YOUR GOAL:
Each line with the word "verbose" must appear in the answer, copied from the records.

DATA LISTING:
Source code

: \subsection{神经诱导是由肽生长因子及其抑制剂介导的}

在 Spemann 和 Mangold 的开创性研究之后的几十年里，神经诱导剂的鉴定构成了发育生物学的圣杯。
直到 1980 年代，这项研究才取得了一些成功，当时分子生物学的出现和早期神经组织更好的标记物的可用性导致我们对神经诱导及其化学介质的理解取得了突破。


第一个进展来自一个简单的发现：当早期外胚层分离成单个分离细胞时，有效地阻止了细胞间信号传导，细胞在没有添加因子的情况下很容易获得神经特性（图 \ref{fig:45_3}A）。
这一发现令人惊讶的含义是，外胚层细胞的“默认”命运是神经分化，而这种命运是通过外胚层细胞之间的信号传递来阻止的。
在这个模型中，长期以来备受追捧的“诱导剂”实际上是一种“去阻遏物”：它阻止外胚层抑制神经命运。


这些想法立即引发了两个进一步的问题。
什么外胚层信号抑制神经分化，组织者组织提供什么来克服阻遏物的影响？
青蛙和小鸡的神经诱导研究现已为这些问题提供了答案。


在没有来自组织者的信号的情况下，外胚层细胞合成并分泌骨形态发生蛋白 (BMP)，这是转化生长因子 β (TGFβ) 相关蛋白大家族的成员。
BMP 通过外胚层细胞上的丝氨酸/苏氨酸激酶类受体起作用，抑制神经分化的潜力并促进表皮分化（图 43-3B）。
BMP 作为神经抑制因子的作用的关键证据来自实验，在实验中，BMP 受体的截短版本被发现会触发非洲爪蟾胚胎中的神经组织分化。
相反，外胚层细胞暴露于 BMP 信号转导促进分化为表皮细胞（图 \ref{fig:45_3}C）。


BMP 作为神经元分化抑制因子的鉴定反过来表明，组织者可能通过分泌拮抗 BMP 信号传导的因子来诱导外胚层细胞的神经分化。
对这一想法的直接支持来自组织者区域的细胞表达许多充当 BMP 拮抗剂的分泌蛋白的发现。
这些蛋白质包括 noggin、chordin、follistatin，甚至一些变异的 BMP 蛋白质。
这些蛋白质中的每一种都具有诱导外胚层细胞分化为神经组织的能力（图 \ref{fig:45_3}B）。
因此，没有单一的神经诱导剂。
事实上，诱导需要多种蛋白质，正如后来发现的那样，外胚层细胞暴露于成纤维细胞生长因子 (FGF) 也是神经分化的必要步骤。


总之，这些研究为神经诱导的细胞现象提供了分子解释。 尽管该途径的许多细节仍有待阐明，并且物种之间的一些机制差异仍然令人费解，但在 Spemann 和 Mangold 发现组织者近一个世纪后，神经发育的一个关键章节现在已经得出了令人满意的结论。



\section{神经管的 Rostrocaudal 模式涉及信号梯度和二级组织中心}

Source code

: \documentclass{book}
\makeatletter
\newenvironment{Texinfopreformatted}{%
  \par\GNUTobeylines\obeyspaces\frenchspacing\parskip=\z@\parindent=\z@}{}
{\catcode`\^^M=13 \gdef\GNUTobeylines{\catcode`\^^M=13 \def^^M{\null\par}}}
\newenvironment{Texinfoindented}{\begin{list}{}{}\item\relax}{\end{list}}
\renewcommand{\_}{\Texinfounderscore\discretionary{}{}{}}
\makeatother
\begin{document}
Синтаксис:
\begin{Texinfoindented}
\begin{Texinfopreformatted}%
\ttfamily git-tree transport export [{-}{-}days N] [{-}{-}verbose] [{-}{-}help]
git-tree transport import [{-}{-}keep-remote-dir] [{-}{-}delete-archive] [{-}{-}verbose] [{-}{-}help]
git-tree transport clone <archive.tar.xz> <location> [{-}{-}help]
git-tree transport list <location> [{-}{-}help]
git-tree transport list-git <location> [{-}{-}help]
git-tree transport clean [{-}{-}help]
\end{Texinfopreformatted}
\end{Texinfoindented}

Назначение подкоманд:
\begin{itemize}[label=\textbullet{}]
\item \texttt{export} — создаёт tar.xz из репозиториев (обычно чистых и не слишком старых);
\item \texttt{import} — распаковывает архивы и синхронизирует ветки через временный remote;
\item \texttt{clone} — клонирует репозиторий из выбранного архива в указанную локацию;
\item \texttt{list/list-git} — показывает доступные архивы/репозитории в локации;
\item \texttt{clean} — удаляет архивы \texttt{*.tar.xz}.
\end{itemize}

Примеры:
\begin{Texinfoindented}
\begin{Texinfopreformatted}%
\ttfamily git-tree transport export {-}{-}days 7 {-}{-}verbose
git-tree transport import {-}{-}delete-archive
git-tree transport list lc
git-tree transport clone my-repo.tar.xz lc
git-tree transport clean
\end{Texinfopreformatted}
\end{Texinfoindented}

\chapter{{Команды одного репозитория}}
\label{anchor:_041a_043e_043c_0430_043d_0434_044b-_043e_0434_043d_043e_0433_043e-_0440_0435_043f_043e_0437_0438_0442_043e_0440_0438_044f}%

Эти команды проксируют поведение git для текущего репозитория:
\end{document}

YOUR SOLUTION:
\ttfamily git-tree transport export [{-}{-}days N] [{-}{-}verbose] [{-}{-}help]
git-tree transport import [{-}{-}keep-remote-dir] [{-}{-}delete-archive] [{-}{-}verbose] [{-}{-}help]
\ttfamily git-tree transport export {-}{-}days 7 {-}{-}verbose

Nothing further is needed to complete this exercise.